§ **EXERCISE AIM**: Your response should be a copy of each line in the listing below that includes the word "styles".

__________________________________________________

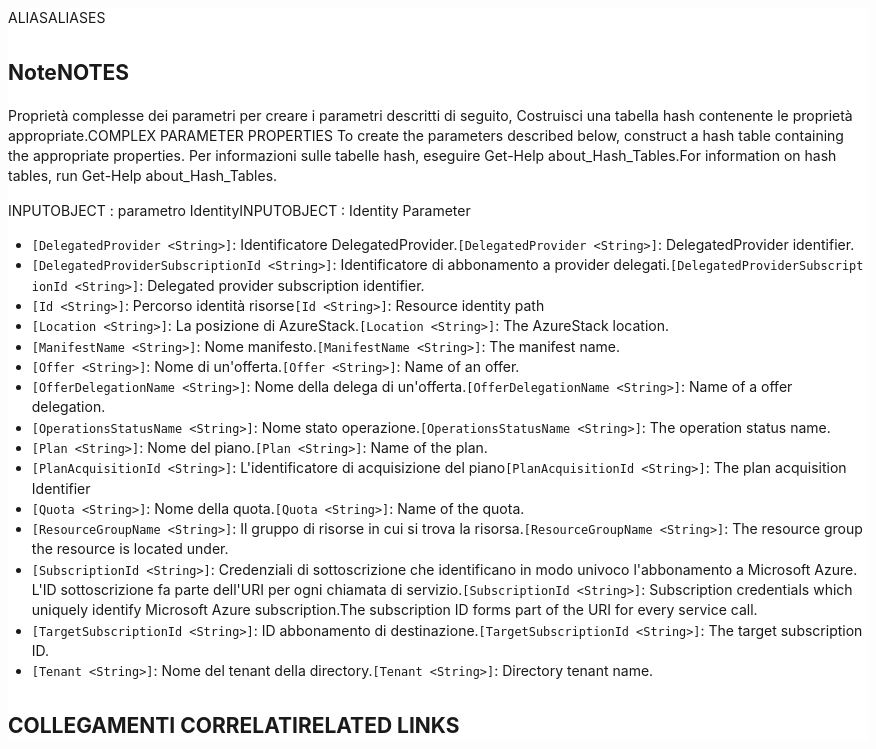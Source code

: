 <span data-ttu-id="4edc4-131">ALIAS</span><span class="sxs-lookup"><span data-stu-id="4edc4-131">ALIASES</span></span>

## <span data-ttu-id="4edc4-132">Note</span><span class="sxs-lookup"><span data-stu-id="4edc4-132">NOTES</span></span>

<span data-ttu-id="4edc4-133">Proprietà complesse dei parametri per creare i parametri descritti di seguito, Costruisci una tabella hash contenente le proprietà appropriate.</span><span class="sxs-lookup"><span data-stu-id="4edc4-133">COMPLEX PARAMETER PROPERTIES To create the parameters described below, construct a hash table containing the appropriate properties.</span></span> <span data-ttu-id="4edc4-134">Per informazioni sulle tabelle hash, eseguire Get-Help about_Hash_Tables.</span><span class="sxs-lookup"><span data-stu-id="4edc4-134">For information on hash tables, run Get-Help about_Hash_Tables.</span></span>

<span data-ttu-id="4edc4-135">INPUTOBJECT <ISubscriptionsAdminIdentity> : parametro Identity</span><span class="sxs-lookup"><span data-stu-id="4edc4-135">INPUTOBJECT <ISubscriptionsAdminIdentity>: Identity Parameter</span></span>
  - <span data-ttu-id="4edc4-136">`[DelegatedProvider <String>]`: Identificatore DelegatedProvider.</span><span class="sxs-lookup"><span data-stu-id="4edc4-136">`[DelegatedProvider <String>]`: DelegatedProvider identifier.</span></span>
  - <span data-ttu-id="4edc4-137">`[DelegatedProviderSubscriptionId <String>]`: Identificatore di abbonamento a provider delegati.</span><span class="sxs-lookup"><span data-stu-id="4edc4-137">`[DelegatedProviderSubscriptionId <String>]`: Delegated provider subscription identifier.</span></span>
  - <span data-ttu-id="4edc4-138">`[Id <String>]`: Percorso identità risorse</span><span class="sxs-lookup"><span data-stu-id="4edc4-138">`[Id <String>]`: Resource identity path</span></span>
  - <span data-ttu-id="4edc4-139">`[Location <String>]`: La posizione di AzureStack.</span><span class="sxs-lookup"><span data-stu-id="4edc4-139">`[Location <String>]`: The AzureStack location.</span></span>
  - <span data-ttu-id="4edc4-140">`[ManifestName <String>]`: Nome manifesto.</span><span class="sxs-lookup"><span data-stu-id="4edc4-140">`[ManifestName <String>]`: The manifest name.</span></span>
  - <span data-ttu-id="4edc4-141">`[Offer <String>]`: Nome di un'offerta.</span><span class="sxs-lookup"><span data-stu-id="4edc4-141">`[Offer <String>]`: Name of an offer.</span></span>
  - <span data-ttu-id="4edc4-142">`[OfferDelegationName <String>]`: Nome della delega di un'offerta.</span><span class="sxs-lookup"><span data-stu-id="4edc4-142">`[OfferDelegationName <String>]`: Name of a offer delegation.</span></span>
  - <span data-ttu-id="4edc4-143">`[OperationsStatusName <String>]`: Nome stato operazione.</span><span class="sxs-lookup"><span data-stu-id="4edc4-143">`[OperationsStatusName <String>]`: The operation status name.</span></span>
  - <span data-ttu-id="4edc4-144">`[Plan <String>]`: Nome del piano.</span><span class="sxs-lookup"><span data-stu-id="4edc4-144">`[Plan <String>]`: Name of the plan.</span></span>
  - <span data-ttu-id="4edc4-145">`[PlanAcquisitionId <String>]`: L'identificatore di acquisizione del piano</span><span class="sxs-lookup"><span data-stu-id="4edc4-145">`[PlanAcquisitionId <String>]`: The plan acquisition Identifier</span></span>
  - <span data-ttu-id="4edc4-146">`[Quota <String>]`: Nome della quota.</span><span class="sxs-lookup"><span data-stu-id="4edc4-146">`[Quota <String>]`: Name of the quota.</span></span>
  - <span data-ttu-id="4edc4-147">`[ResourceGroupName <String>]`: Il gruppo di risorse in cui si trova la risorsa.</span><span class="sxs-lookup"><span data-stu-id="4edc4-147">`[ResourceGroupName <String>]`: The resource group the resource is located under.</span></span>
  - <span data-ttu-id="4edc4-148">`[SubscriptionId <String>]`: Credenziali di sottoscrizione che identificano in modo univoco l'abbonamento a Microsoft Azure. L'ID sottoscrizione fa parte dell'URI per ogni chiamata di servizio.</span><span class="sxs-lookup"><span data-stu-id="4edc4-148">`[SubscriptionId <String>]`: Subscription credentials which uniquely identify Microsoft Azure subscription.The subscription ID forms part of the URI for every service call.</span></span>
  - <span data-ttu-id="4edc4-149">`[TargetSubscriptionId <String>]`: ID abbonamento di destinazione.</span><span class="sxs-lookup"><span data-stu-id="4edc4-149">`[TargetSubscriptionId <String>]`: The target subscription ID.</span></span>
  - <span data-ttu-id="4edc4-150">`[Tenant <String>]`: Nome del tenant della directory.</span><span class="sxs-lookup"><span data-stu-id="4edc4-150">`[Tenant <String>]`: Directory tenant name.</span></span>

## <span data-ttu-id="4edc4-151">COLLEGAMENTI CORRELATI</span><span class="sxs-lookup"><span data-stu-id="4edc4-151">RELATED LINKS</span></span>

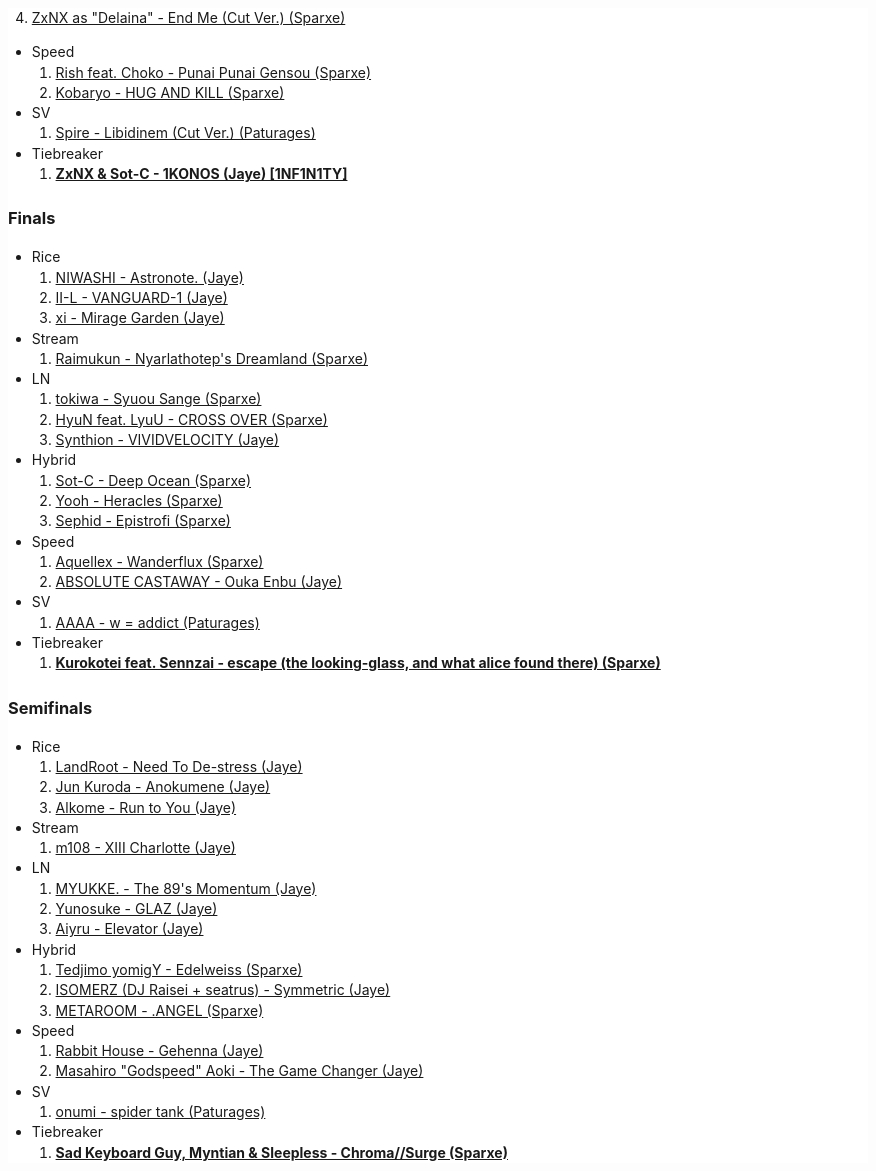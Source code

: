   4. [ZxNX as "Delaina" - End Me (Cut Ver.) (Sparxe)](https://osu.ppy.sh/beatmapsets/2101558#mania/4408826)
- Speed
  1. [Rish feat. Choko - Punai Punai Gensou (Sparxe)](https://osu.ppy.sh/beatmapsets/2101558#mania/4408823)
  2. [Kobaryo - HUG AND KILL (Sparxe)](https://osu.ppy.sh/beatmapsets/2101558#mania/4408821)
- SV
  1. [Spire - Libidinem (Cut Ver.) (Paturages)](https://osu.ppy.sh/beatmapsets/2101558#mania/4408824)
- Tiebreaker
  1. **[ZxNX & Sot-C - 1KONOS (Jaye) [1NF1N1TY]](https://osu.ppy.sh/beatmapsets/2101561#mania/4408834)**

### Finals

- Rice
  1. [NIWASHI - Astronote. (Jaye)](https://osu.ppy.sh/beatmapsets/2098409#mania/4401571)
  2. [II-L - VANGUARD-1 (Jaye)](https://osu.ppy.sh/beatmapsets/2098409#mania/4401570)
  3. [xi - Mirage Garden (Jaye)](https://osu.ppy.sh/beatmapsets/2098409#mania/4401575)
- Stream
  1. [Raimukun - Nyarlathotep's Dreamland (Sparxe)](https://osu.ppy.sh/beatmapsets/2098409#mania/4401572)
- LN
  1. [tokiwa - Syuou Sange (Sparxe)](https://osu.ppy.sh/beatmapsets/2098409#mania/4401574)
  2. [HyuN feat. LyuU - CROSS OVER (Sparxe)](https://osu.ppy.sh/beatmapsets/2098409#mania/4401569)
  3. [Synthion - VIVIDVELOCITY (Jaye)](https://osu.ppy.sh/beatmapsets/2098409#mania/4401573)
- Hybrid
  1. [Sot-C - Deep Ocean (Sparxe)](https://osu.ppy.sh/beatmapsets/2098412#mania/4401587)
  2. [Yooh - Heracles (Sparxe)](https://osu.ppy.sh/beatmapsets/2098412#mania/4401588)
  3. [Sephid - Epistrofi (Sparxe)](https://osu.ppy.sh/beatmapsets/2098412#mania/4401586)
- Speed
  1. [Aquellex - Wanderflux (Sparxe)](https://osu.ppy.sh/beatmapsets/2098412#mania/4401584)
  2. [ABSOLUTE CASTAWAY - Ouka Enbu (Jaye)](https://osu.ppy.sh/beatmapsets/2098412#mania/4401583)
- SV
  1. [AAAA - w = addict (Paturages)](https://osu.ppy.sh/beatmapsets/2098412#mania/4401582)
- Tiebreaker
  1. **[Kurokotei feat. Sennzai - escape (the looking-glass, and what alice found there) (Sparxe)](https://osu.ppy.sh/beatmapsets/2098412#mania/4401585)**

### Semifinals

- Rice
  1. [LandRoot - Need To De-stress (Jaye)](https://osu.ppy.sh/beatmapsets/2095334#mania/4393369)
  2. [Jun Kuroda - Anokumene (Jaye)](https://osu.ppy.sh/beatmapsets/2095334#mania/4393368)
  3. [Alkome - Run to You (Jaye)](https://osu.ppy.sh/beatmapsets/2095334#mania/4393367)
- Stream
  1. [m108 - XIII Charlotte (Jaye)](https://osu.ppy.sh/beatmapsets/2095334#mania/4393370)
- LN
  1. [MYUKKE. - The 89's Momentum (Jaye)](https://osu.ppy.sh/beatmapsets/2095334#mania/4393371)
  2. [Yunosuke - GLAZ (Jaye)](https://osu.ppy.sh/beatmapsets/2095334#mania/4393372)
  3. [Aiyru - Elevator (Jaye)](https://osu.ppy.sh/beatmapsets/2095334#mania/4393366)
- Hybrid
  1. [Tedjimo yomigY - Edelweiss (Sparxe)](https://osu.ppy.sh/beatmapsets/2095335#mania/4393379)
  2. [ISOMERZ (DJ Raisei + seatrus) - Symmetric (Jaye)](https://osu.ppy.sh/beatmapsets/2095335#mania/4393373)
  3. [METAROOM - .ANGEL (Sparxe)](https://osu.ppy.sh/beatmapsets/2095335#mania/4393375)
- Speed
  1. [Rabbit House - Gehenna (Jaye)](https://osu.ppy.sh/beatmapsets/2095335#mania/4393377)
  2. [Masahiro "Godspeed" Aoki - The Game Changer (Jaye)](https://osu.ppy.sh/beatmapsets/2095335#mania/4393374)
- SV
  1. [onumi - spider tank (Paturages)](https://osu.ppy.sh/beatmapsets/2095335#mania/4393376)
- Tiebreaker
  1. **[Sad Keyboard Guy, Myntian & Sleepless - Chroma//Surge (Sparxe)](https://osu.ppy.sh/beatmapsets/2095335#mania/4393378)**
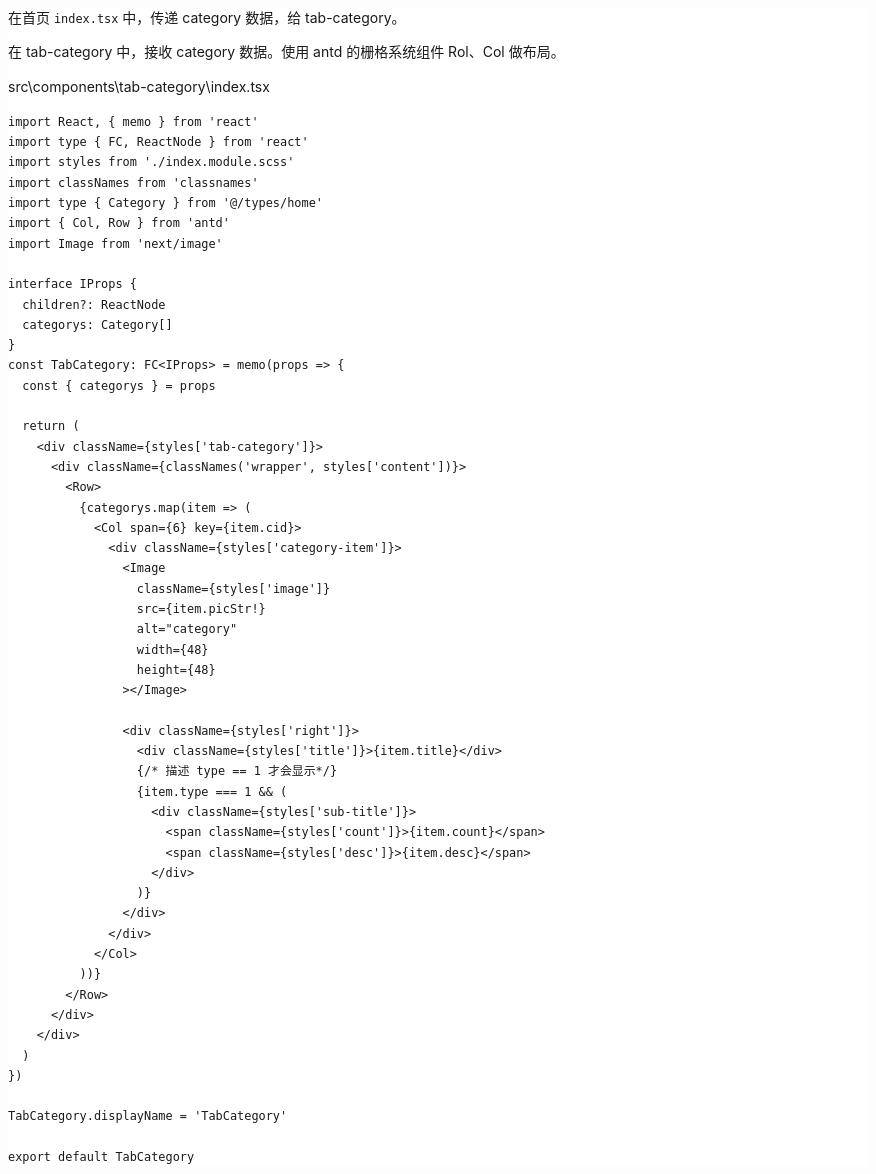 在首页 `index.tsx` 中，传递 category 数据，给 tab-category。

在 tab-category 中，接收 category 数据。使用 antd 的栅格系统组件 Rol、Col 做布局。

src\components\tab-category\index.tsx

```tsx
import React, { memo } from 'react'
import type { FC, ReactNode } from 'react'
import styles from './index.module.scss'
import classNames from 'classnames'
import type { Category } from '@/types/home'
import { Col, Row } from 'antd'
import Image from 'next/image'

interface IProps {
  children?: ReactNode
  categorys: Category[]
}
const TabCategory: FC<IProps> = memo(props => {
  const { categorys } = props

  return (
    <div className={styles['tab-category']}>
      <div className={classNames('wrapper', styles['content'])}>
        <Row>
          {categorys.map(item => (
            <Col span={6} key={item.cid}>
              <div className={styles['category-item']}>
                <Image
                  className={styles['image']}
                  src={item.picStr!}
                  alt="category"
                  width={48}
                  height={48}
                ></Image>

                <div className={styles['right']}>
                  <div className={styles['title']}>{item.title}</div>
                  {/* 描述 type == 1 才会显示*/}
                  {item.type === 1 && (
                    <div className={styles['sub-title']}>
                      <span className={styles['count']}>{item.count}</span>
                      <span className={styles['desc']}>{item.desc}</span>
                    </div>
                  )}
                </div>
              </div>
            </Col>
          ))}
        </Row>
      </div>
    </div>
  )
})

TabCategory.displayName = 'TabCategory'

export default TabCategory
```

__________________________________________________

§ **WRITTEN RESPONSE**:
import styles from './index.module.scss'
    <div className={styles['tab-category']}>
      <div className={classNames('wrapper', styles['content'])}>
              <div className={styles['category-item']}>
                  className={styles['image']}
                <div className={styles['right']}>
                  <div className={styles['title']}>{item.title}</div>
                    <div className={styles['sub-title']}>
                      <span className={styles['count']}>{item.count}</span>
                      <span className={styles['desc']}>{item.desc}</span>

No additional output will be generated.